Monday, February 25, 2013

mehmetle cuma günü samsuna gittik, annemlerle hasret giderdim ve bugün döndük. yarın nöbetçiyim, Allahtan herkese şifa ve bana da huzurlu rahat bir nöbet diliyorum.

Tuesday, February 19, 2013

taşınma sonrası yeni evde

mehmet sabah kalkıp nöbete gitti. evde bütün gün canım sıkılmasın diye benim için interneti de kurdu. 12'ye kadar uyuduktan sonra tv karşısında kahvaltı yapıp (artık mutfağımız açık mutfak değil. fastaya gittiğimizde açık mutfak olması hiç hoşumuza gitmemişti, hatta o yüzden kapatma yoluna gitmek için biton para verip oraya perde taktırmıştık. ama biz açık mutfağa öyle alışmışız ki bu evdeki ilk yemeklerimizde mehmete sürekli tv karşısna gidip yiyelim mi diyordum. ama o genelde sehpa üstünde yemesi zahmetli ve mutfakta yemeye alışmamız gerektiği için kabul etmiyordu.) neyse ne diyordum ki ben? tv seyrettim, bir kaç kitap karıştırdım. geleli 2 kilo aldığım için acaba bir işe yarar mı deyip dubleksin merdivenlerini koşarak 2 tur şeklinde 5 er kere inip çıktım. beyazıt bugün satranç turnuvasına katılmış, arayıp kazandığını söyledi. martta tekrar turnuva varmış.

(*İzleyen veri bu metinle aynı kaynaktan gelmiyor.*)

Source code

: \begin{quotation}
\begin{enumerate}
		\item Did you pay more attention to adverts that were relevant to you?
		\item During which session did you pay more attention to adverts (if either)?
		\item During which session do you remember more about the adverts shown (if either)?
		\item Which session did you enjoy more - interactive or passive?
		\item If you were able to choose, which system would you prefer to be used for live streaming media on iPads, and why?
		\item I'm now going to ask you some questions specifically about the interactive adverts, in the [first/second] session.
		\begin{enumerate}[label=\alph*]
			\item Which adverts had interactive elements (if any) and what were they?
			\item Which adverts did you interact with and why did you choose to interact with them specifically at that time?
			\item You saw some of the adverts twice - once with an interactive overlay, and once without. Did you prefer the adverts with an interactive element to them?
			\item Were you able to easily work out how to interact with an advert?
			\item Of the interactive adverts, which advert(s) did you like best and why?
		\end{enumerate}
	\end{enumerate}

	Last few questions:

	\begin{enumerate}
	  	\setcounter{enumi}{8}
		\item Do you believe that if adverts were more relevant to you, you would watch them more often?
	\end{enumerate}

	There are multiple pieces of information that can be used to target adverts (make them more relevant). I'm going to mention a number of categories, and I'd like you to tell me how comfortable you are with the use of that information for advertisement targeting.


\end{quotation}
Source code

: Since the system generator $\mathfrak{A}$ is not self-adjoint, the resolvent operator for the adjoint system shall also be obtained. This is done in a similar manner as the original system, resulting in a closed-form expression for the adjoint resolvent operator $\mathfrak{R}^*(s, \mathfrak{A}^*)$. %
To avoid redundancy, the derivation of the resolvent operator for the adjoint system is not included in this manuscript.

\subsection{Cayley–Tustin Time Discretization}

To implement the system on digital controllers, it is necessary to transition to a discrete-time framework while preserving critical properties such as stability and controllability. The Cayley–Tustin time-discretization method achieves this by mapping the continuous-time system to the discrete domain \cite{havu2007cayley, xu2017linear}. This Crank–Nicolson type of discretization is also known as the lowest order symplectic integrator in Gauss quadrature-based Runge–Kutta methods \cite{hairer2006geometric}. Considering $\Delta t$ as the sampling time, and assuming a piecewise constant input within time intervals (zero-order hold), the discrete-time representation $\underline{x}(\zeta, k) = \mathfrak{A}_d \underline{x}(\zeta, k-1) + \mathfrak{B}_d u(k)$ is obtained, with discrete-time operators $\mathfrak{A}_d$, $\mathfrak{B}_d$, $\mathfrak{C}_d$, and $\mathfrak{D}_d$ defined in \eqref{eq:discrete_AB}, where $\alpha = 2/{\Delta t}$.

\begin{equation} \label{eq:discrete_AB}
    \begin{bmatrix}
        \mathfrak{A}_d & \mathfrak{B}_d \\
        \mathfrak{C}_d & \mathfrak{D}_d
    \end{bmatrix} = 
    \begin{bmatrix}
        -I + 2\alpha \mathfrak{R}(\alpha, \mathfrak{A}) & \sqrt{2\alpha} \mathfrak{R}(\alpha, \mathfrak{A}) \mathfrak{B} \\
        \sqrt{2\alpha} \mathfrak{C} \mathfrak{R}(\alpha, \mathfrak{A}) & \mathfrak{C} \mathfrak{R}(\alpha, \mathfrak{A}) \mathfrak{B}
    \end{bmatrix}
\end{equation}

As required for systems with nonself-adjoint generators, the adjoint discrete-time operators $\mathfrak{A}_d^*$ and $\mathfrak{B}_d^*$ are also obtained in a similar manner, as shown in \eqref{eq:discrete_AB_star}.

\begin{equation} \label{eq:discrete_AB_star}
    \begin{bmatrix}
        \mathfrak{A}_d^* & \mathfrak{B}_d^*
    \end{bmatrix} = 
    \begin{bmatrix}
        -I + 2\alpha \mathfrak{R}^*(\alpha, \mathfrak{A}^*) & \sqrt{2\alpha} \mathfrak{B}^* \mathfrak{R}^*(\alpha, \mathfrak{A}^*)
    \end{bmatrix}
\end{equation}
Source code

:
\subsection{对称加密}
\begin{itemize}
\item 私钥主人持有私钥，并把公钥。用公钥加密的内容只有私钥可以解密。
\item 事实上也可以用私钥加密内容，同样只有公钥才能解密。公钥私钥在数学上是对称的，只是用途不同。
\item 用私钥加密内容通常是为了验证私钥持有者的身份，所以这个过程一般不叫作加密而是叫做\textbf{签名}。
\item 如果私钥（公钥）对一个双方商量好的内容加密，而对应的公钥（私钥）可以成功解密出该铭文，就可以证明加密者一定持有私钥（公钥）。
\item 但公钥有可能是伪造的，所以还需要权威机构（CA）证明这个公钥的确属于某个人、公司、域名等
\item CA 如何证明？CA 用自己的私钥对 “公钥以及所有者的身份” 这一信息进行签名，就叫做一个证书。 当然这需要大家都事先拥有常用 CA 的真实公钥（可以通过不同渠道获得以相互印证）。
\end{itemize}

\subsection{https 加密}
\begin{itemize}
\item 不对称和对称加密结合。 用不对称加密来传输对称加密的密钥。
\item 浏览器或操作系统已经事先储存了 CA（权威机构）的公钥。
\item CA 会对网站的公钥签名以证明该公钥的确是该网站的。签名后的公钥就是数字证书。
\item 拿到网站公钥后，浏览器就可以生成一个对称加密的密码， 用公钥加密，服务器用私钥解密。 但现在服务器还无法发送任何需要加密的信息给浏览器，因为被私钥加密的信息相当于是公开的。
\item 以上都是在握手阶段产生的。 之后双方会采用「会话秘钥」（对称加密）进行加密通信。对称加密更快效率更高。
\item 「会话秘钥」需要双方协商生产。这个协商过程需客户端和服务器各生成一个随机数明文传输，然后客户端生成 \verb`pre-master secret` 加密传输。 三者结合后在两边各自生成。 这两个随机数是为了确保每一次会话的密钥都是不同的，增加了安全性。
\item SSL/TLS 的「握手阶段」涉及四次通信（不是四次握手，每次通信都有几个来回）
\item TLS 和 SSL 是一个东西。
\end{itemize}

tayinimiz çıktığı dönemdeki kafa karışıklıklarını vs'yi yazmıştım ama sonrası, taşınma vs olayları, veda turları, burada işe başlama, özleme, o kadar çok şey olduki yazamadığım için hep çok üzüldüm. çünkü çok fazla duygusal anlar yaşadık ve zamanla bu olayları maalesef unutacağız. unutacağız deyince dün hbg'nin anlattığı bir olay aklıma geldi. mecburi hizmet kurası için tek başıma ankaraya gitmiştim, sanki kurayı yerinde görmem gerekiyormuş gibi. kurada öyle güzel yerler vardı ki, nerdeyse tüm karadeniz var, samsun da dahil. ben de çok şanslıyım ya kesin bana samsun çıkacak diye düşünüyorum. neyse bana tercihlerim çıkmadı, torbaya kaldım. çıka çıka doğubeyazıt çıktı. kendimi tuttum ağlamadım, çünkü yanımda taksimden arkadaşlar vardı ve benim dışımda herkese istediği yer çıkmıştı. neyse o gün bir arkadaşımla buluştum sonra da otobüse binmek için söğütözü ulusoya gittim. tuvalete gittim ve ağlamasam rahatlamayacağımı biliyordum. ayna karşısına geçip bir müddet ağladım. bu bana biraz iyi geldi. ben bu olayı bu kadar hatırlıyorum ama hbg dün devamını da anlattı; sonra ağlamayı kesip çantamdan göz kremimi çıkarmışım ve kremimi sürmüşüm. herşeyi birbirimize ayrıntıyla anlattığımız için bunu da söylemişim ve o da vay be ben normalde sürmüyorum, kız o durumda kremi unutmamış ve göz kremi sürmüş demiş. o yüzden de bu olayı unutmamış. dün buna çok güldük. bak işe yaramış o yüzden fazla kırışmamış dedi ama ben uzun zamandır düzenli krem kullanmıyorum.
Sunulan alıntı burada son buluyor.